Each of us knows what learning is1 – after all, it’s human nature. We do it every single day, as it helps us to adapt and survive in the world. But how exactly does it happen? The Greek philosopher Aristotle explained it nicely when he wrote: “For the things we have to learn before we can do them, we learn by doing them.

In other words, if we want to learn something, we need to do and experience it. We need to observe the consequences of our (or somebody else’s) actions, whether they are positive or negative. This procedure allows us to better understand how things are connected and how a desired outcome can be reached.

As we’ve already learned in a previous article, humans learn by adapting their behavior based on previous experiences. Similarly, machines learn by adapting their behavior based on data. And for humans and machines alike, making mistakes is a crucial part of this learning. We need to understand what works and what doesn’t in order to know how to successfully perform a task.

The main goal of this learning is to detect reliable patterns and characteristics in our experiences – or in the context of machines, in the data – which consequently allow us to take the correct actions.
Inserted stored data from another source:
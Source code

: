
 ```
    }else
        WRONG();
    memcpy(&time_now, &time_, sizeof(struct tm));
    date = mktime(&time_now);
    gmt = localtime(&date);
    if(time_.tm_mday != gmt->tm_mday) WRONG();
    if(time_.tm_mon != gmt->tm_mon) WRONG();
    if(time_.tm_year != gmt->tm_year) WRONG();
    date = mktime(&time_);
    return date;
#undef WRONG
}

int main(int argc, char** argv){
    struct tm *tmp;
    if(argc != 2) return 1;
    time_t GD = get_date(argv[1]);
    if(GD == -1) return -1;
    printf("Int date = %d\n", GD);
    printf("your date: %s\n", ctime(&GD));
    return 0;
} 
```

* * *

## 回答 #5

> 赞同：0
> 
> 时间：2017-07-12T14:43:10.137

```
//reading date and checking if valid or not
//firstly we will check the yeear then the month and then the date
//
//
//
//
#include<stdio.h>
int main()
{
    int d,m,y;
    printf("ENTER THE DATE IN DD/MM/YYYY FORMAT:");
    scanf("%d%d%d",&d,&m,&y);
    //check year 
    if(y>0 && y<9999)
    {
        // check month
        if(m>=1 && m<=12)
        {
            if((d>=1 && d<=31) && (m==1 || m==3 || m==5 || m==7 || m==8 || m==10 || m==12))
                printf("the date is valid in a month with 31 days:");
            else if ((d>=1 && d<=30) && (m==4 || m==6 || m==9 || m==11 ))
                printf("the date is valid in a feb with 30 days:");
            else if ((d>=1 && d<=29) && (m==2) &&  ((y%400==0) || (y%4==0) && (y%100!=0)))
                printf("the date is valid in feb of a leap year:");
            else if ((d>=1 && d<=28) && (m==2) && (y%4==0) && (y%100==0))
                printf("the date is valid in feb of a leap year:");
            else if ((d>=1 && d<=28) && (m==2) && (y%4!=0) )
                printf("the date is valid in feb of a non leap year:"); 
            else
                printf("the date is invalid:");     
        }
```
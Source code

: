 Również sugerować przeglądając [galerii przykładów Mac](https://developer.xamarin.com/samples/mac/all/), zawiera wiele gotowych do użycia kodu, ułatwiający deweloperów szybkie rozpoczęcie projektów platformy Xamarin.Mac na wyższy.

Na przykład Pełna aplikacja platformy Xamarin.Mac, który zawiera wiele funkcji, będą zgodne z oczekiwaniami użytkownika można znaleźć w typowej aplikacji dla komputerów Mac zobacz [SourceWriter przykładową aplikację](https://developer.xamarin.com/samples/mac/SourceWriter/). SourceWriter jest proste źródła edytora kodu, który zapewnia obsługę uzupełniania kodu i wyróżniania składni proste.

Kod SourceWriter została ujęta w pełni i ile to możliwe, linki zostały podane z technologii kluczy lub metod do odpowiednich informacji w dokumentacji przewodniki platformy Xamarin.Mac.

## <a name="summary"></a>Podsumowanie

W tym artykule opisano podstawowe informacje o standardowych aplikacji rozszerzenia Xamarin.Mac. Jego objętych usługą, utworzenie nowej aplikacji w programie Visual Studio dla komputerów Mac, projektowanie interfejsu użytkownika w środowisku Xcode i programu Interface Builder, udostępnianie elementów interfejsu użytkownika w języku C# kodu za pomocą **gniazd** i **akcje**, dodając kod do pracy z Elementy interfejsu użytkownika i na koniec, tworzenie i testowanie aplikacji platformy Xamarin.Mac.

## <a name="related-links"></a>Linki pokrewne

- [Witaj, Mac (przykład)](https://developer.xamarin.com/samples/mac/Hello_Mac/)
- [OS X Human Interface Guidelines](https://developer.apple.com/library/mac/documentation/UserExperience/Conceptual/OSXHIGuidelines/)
Here are a few examples of learning from experience:

  • Before you leave the house, you notice there are rain clouds overhead – so you take an umbrella with you to prevent yourself from getting wet!
  • Due to heavy traffic in the morning commute, you need to get up early to reach work on time. However, after the summer holidays start, there are far less people on the road – so you know you can stay in bed longer.
  • The demand for chocolate croissants is 2.3 times higher in the morning than in the evening, except for weekends where it is 0.8 times less. Given that yesterday was a Monday and you sold 100 chocolate croissants in the evening, you know you’ll need to bake 230 croissants for your customers this morning.
  • Spinach is grown in a greenhouse at around 25-27°C. On one particular patch, the usual emerald green foliage has a slightly red discoloration. This is typically related to a deficit in nutrients XYZ. Given that the red discoloration is somewhere between a mahogany and a merlot red, you know that you’ll need to add 0.5ml of fertilizer ABC.

Given enough time, most of these relationship patterns can be observed and discovered by humans. But what if you need to consider 20 different pieces of information to decide what to do? And what if it’s actually 1,000 pieces of information?

The sheer number of data points, the complexity of the problem, and the subtlety of differences in patterns make this task very difficult for humans – but, most of the time, it is very easy for computers to work it out. Even better, by simulating the outcome of millions of different scenarios, a machine can quickly assess what does and doesn’t work before choosing the best strategy to reach its goal.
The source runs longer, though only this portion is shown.